Perhaps because he can’t see, he’s closely attuned to sounds. “Twenty years ago people used to talk on Metro,” he said. “They laughed and told stories and exchanged business cards. Now it’s quiet.” We talked about the reasons for this: Blackberries and iPhones, iPods and laptops.

The lack of chatter makes it harder for Pat to know where he’s going, but the lack of camaraderie isn’t good for any of us. It’s a still and stilted world we travel in — and I’m as much to blame as anyone, my nose in a book or my journal. But sometimes, when I’m lucky, I run into Pat. When I ride with him and we chat, the Metro seems a warmer, friendlier place.

Don’t we all depend on the kindness of strangers?

Missing Out

Missing Out

Yesterday I talked with a woman on Metro. Nothing much, just a small conversation.
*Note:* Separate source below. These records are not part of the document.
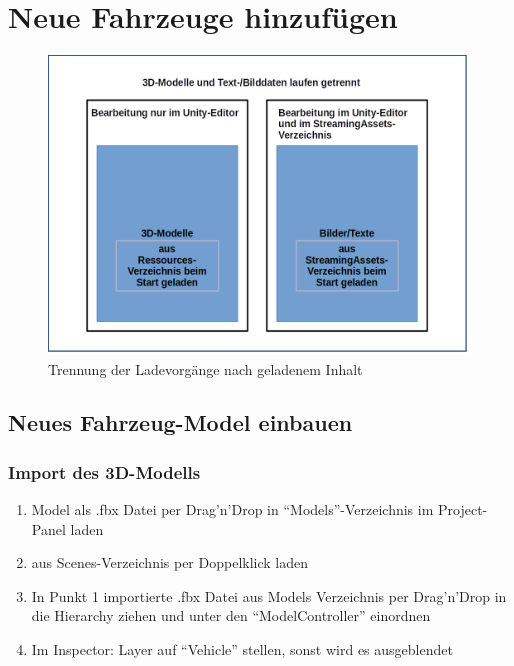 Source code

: \chapter{Neue Fahrzeuge hinzufügen}
\label{cha:newentries}
%
\begin{figure}[htp]
	\centering
	\includegraphics[width=0.8\linewidth]{img/new_entries}
	\caption[structure]{Trennung der Ladevorgänge nach geladenem Inhalt}
	\label{fig:newentry}
\end{figure}
%
\section{Neues Fahrzeug-Model einbauen}
%
\subsection{Import des 3D-Modells}
%
\begin{enumerate}
	\item Model als .fbx Datei per Drag'n'Drop in \enquote{Models}-Verzeichnis im Project-Panel laden
	\item \vhs{} aus Scenes-Verzeichnis per Doppelklick laden
	\item In Punkt 1 importierte .fbx Datei aus Models Verzeichnis per Drag'n'Drop in die Hierarchy ziehen und unter den \enquote{ModelController} einordnen
	\item Im Inspector: Layer auf \enquote{Vehicle} stellen, sonst wird es ausgeblendet
\end{enumerate}
%
\newpage
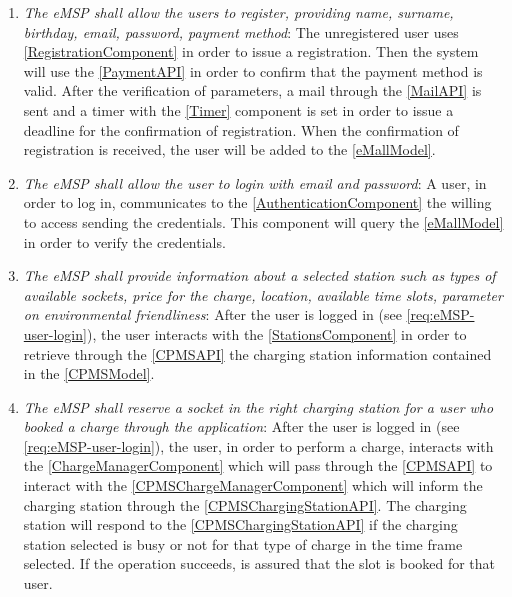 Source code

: \begin{enumerate}[label=\textbf{R\arabic*}]
    \item \textit{The \ac{eMSP} shall allow the users to register, providing name, surname, birthday, email, password, payment method}: 
    The unregistered user uses \ref{RegistrationComponent} in order to issue a registration. 
    Then the system will use the \ref{PaymentAPI} in order to confirm that the payment method is valid. 
    After the verification of parameters, a mail through the \ref{MailAPI} is sent and a timer with the \ref{Timer} component is set in order to issue a deadline for the confirmation of registration. 
    When the confirmation of registration is received, the user will be added to the \ref{eMallModel}.
    \label{req:eMSP-user-registration}
    \item \textit{The \ac{eMSP} shall allow the user to login with email and password}:
    A user, in order to log in, communicates to the \ref{AuthenticationComponent} the willing to access sending the credentials. This component will query the \ref{eMallModel} in order to verify the credentials.
    \label{req:eMSP-user-login}
    \item \textit{The \ac{eMSP} shall provide information about a selected station such as types of available sockets, price for the charge, location, available time slots, parameter on environmental friendliness}:
    After the user is logged in (see \ref{req:eMSP-user-login}), the user interacts with the \ref{StationsComponent} in order to retrieve through the \ref{CPMSAPI} the charging station information contained in the \ref{CPMSModel}.
    \label{req:eMSP-info-station}
    \item \textit{The \ac{eMSP} shall reserve a socket in the right charging station for a user who booked a charge through the application}:
    After the user is logged in (see \ref{req:eMSP-user-login}), the user, in order to perform a charge, interacts with the \ref{ChargeManagerComponent} which will pass through the \ref{CPMSAPI} to interact with the \ref{CPMSChargeManagerComponent} which will inform the charging station through the \ref{CPMSChargingStationAPI}. 
    The charging station will respond to the \ref{CPMSChargingStationAPI} if the charging station selected is busy or not for that type of charge in the time frame selected. If the operation succeeds, is assured that the slot is booked for that user.

\end{enumerate}
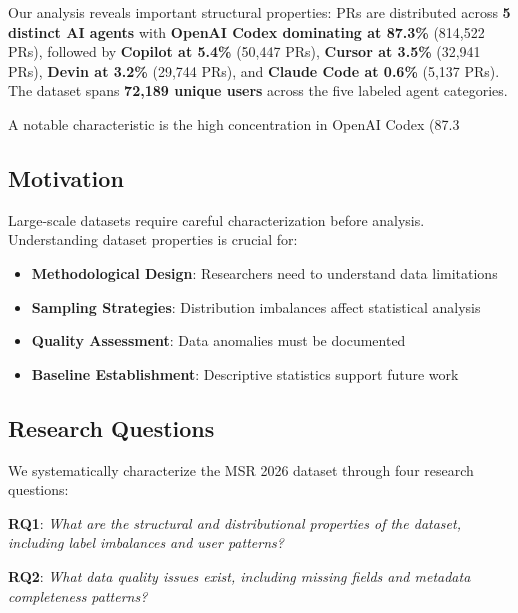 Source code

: \documentclass[conference]{IEEEtran}
\begin{document}
Our analysis reveals important structural properties: PRs are distributed across \textbf{5 distinct AI agents} with \textbf{OpenAI Codex dominating at 87.3\%} (814,522 PRs), followed by \textbf{Copilot at 5.4\%} (50,447 PRs), \textbf{Cursor at 3.5\%} (32,941 PRs), \textbf{Devin at 3.2\%} (29,744 PRs), and \textbf{Claude Code at 0.6\%} (5,137 PRs). The dataset spans \textbf{72,189 unique users} across the five labeled agent categories. 

A notable characteristic is the high concentration in OpenAI Codex (87.3%

\subsection{Motivation}

Large-scale datasets require careful characterization before analysis. Understanding dataset properties is crucial for:
\begin{itemize}
    \item \textbf{Methodological Design}: Researchers need to understand data limitations
    \item \textbf{Sampling Strategies}: Distribution imbalances affect statistical analysis
    \item \textbf{Quality Assessment}: Data anomalies must be documented
    \item \textbf{Baseline Establishment}: Descriptive statistics support future work
\end{itemize}

\subsection{Research Questions}

We systematically characterize the MSR 2026 dataset through four research questions:

\textbf{RQ1}: \textit{What are the structural and distributional properties of the dataset, including label imbalances and user patterns?}

\textbf{RQ2}: \textit{What data quality issues exist, including missing fields and metadata completeness patterns?}
\end{document}
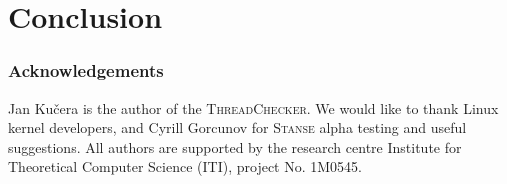 \documentclass[10pt]{llncs}
\newcommand{\Stanse}{\textsc{Stanse}\xspace}
\newcommand{\TC}{\textsc{ThreadChecker}\xspace}
\begin{document}

\section{Conclusion}

%
%
%
%

\subsubsection{Acknowledgements}
\label{sec:acknowledgements}

Jan Ku\v{c}era is the author of the \TC. We would like to thank Linux kernel
developers, and Cyrill Gorcunov for \Stanse alpha testing and useful
suggestions. All authors are supported by the research centre Institute for
Theoretical Computer Science (ITI), project No. 1M0545.




\end{document}
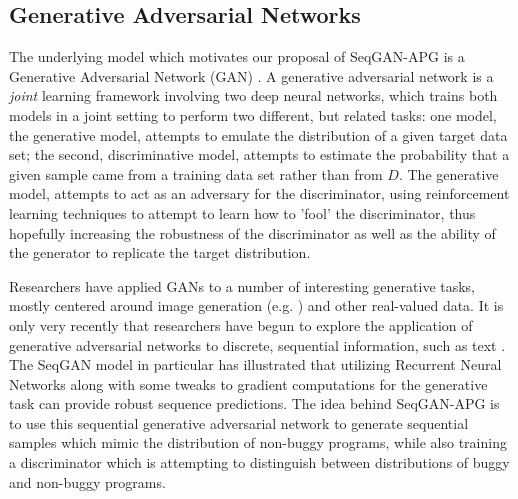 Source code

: \documentclass[sigconf]{acmart}
\begin{document}
\subsection{Generative Adversarial Networks}
\label{sec:gans}
The underlying model which motivates our proposal of SeqGAN-APG is a Generative Adversarial Network (GAN) \cite{goodfellow2014gan}. A generative adversarial network is a \textit{joint} learning framework involving two deep neural networks, which trains both models in a joint setting to perform two different, but related tasks: one model, the generative model, attempts to emulate the distribution of a given target data set; the second, discriminative model, attempts to estimate the probability that a given sample came from a training data set rather than from $D$. The generative model, attempts to act as an adversary for the discriminator, using reinforcement learning techniques to attempt to learn how to 'fool' the discriminator, thus hopefully increasing the robustness of the discriminator as well as the ability of the generator to replicate the target distribution.

Researchers have applied GANs to a number of interesting generative tasks, mostly centered around image generation (e.g. \cite{denton2015imagegan}) and other real-valued data. It is only very recently that researchers have begun to explore the application of generative adversarial networks to discrete, sequential information, such as text \cite{zhang2017adversarial, press2017langgan}. The SeqGAN \cite{yu2017seqgan} model in particular has illustrated that utilizing Recurrent Neural Networks along with some tweaks to gradient computations for the generative task can provide robust sequence predictions. The idea behind SeqGAN-APG is to use this sequential generative adversarial network to generate sequential samples which mimic the distribution of non-buggy programs, while also training a discriminator which is attempting to distinguish between distributions of buggy and non-buggy programs. %
\end{document}
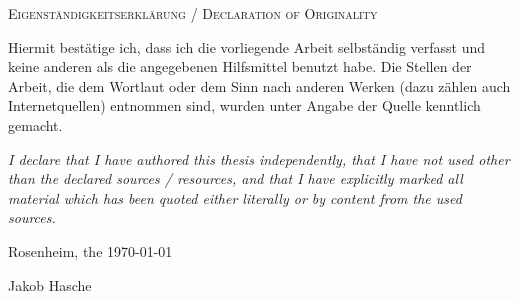 {
\large
\thispagestyle{empty}
\vspace*{\fill}

\noindent
\textsc{Eigenständigkeitserklärung / Declaration of Originality}

\medskip

\noindent
Hiermit bestätige ich, dass ich die vorliegende Arbeit selbständig verfasst und keine anderen als die angegebenen Hilfsmittel benutzt habe. Die Stellen der Arbeit, die dem Wortlaut oder dem Sinn nach anderen Werken (dazu zählen auch Internetquellen) entnommen sind, wurden unter Angabe der Quelle kenntlich gemacht.

\medskip

\textit{I declare that I have authored this thesis independently, that I have not used other than the declared sources / resources, and that I have explicitly marked all material which has been quoted either literally or by content from the used sources.}

\bigskip

\noindent
Rosenheim, the \today

\vspace*{2cm}

\noindent
Jakob Hasche
}

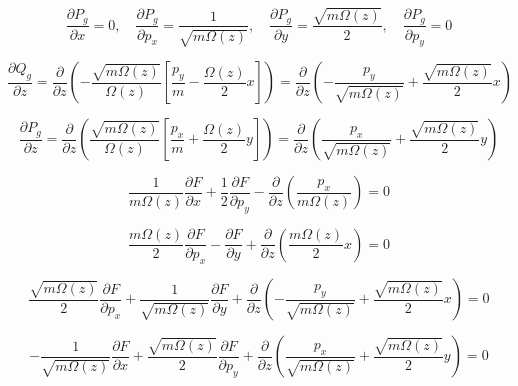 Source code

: \begin{equation*}
    \frac{\partial P_g}{\partial x}=0,\quad \frac{\partial P_g}{\partial p_x}=\frac{1}{\sqrt{m\Omega(z)}},\quad \frac{\partial P_g}{\partial y}=\frac{\sqrt{m\Omega(z)}}{2},\quad \frac{\partial P_g}{\partial p_y}=0
\end{equation*}

\begin{equation*}
    \frac{\partial Q_g}{\partial z}=\frac{\partial}{\partial z}\left(-\frac{\sqrt{m\Omega(z)}}{\Omega(z)}\left[\frac{p_y}{m}-\frac{\Omega(z)}{2}x\right]\right)=\frac{\partial}{\partial z}\left(-\frac{p_y}{\sqrt{m\Omega(z)}}+\frac{\sqrt{m\Omega(z)}}{2}x\right)
\end{equation*}

\begin{equation*}
    \frac{\partial P_g}{\partial z}=\frac{\partial}{\partial z}\left(\frac{\sqrt{m\Omega(z)}}{\Omega(z)}\left[\frac{p_x}{m}+\frac{\Omega(z)}{2}y\right]\right)=\frac{\partial}{\partial z}\left(\frac{p_x}{\sqrt{m\Omega(z)}}+\frac{\sqrt{m\Omega(z)}}{2}y\right)
\end{equation*}

\begin{equation}
    \label{H-49-2}
    \frac{1}{m\Omega(z)}\frac{\partial F}{\partial x}+\frac{1}{2}\frac{\partial F}{\partial p_y}-\frac{\partial}{\partial z}\left(\frac{p_x}{m\Omega(z)}\right)=0
\end{equation}

\begin{equation}
    \label{H-50-2}
    \frac{m\Omega(z)}{2}\frac{\partial F}{\partial p_x}-\frac{\partial F}{\partial y}+\frac{\partial}{\partial z}\left(\frac{m\Omega(z)}{2}x\right)=0
\end{equation}

\begin{equation}
    \label{H-51-2}
    \frac{\sqrt{m\Omega(z)}}{2}\frac{\partial F}{\partial p_x}+\frac{1}{\sqrt{m\Omega(z)}}\frac{\partial F}{\partial y}+\frac{\partial}{\partial z}\left(-\frac{p_y}{\sqrt{m\Omega(z)}}+\frac{\sqrt{m\Omega(z)}}{2}x\right)=0
\end{equation}

\begin{equation}
    \label{H-52-2}
    -\frac{1}{\sqrt{m\Omega(z)}}\frac{\partial F}{\partial x}+\frac{\sqrt{m\Omega(z)}}{2}\frac{\partial F}{\partial p_y}+\frac{\partial}{\partial z}\left(\frac{p_x}{\sqrt{m\Omega(z)}}+\frac{\sqrt{m\Omega(z)}}{2}y\right)=0
\end{equation}

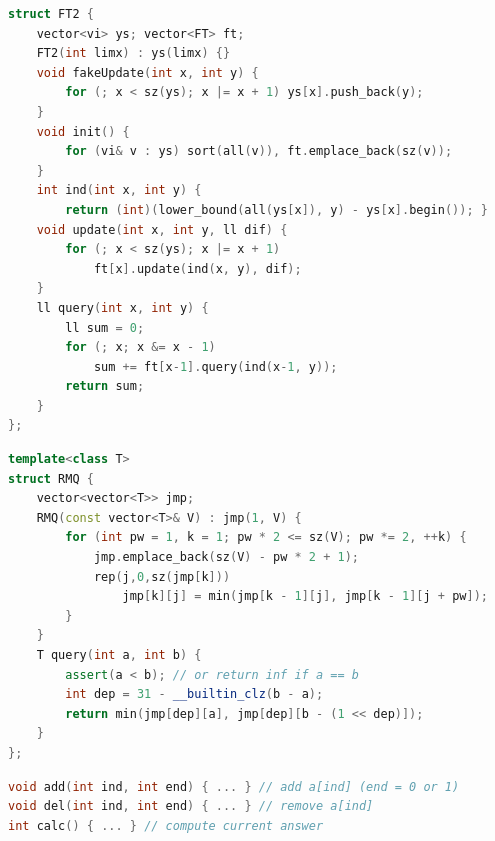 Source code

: \begin{multicols}{\Columns}
\begin{lstlisting}[language=C++]
struct FT2 {
	vector<vi> ys; vector<FT> ft;
	FT2(int limx) : ys(limx) {}
	void fakeUpdate(int x, int y) {
		for (; x < sz(ys); x |= x + 1) ys[x].push_back(y);
	}
	void init() {
		for (vi& v : ys) sort(all(v)), ft.emplace_back(sz(v));
	}
	int ind(int x, int y) {
		return (int)(lower_bound(all(ys[x]), y) - ys[x].begin()); }
	void update(int x, int y, ll dif) {
		for (; x < sz(ys); x |= x + 1)
			ft[x].update(ind(x, y), dif);
	}
	ll query(int x, int y) {
		ll sum = 0;
		for (; x; x &= x - 1)
			sum += ft[x-1].query(ind(x-1, y));
		return sum;
	}
};
\end{lstlisting}

\begin{lstlisting}[language=C++]
template<class T>
struct RMQ {
	vector<vector<T>> jmp;
	RMQ(const vector<T>& V) : jmp(1, V) {
		for (int pw = 1, k = 1; pw * 2 <= sz(V); pw *= 2, ++k) {
			jmp.emplace_back(sz(V) - pw * 2 + 1);
			rep(j,0,sz(jmp[k]))
				jmp[k][j] = min(jmp[k - 1][j], jmp[k - 1][j + pw]);
		}
	}
	T query(int a, int b) {
		assert(a < b); // or return inf if a == b
		int dep = 31 - __builtin_clz(b - a);
		return min(jmp[dep][a], jmp[dep][b - (1 << dep)]);
	}
};
\end{lstlisting}

\begin{lstlisting}[language=C++]
void add(int ind, int end) { ... } // add a[ind] (end = 0 or 1)
void del(int ind, int end) { ... } // remove a[ind]
int calc() { ... } // compute current answer


\end{lstlisting}
\end{multicols}
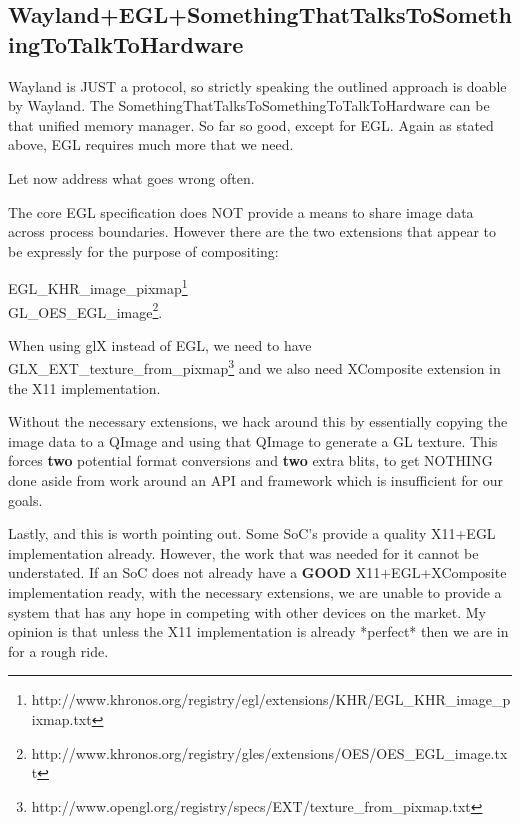 \documentclass[a4paper,11pt]{article}
\begin{document}
\subsection{Wayland+EGL+SomethingThatTalksToSomethingToTalkToHardware}
\begin{indenter}{2cm}

Wayland is JUST a protocol, so strictly speaking the outlined
approach is doable by Wayland. The
SomethingThatTalksToSomethingToTalkToHardware can be that unified memory
manager. So far so good, except for EGL. Again as stated above,
EGL requires much more that we need.

Let now address what goes wrong often.

The core EGL specification does NOT provide a means to share
image data across process boundaries. However there are the two
extensions that appear to be expressly for the purpose of compositing: 

\begin{indenter}{4cm}
EGL\_KHR\_image\_pixmap\footnote{http://www.khronos.org/registry/egl/extensions/KHR/EGL\_KHR\_image\_pixmap.txt} \\
GL\_OES\_EGL\_image\footnote{http://www.khronos.org/registry/gles/extensions/OES/OES\_EGL\_image.txt}. \\
\end{indenter}

When using glX instead of EGL, we need to have GLX\_EXT\_texture\_from\_pixmap\footnote{http://www.opengl.org/registry/specs/EXT/texture\_from\_pixmap.txt} and
we also need XComposite extension in the X11 implementation.

Without the necessary extensions, we hack around this by essentially
copying the image data to a QImage and using that QImage to generate
a GL texture. This forces \textbf{two} potential format conversions and
\textbf{two} extra blits, to get NOTHING done aside from work around an API
and framework which is insufficient for our goals.


Lastly, and this is worth pointing out. Some SoC's provide a quality
X11+EGL implementation already. However, the work that was needed
for it cannot be understated. If an SoC does not already have a
\textbf{GOOD} X11+EGL+XComposite implementation ready, with the necessary
extensions, we are unable to provide a system that has any hope in
competing with other devices on the market. My opinion is that unless
the X11 implementation is already *perfect* then we are in for a
rough ride.

\end{indenter}
\end{document}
But any pleasant exchange is a surprise when people are packed so close together. She was sitting on the aisle and the man she’d been sharing her seat with had just missed his stop. “I wish he’d told me that he needed to get out,” she said. I nodded politely. After all, I’d just taken the seat he had vacated. I was glad he was gone.

As she explained more, I learned that the man may have assumed she was getting up because she was putting her magazine away. He was trying to read her body language and (perhaps I’m making him more deferential than he actually was) save her from standing up sooner than she needed to. Was he, too, leaving cues about his intentions, cues that she wasn’t picking up?

But then she said more. “We have all this technology. We have email and cell phones and computers. But we still don’t know how to communicate.”

I would take it a step further. Perhaps we don’t communicate because we have the technology. It keeps our gaze down at our palm instead of outward, toward each other.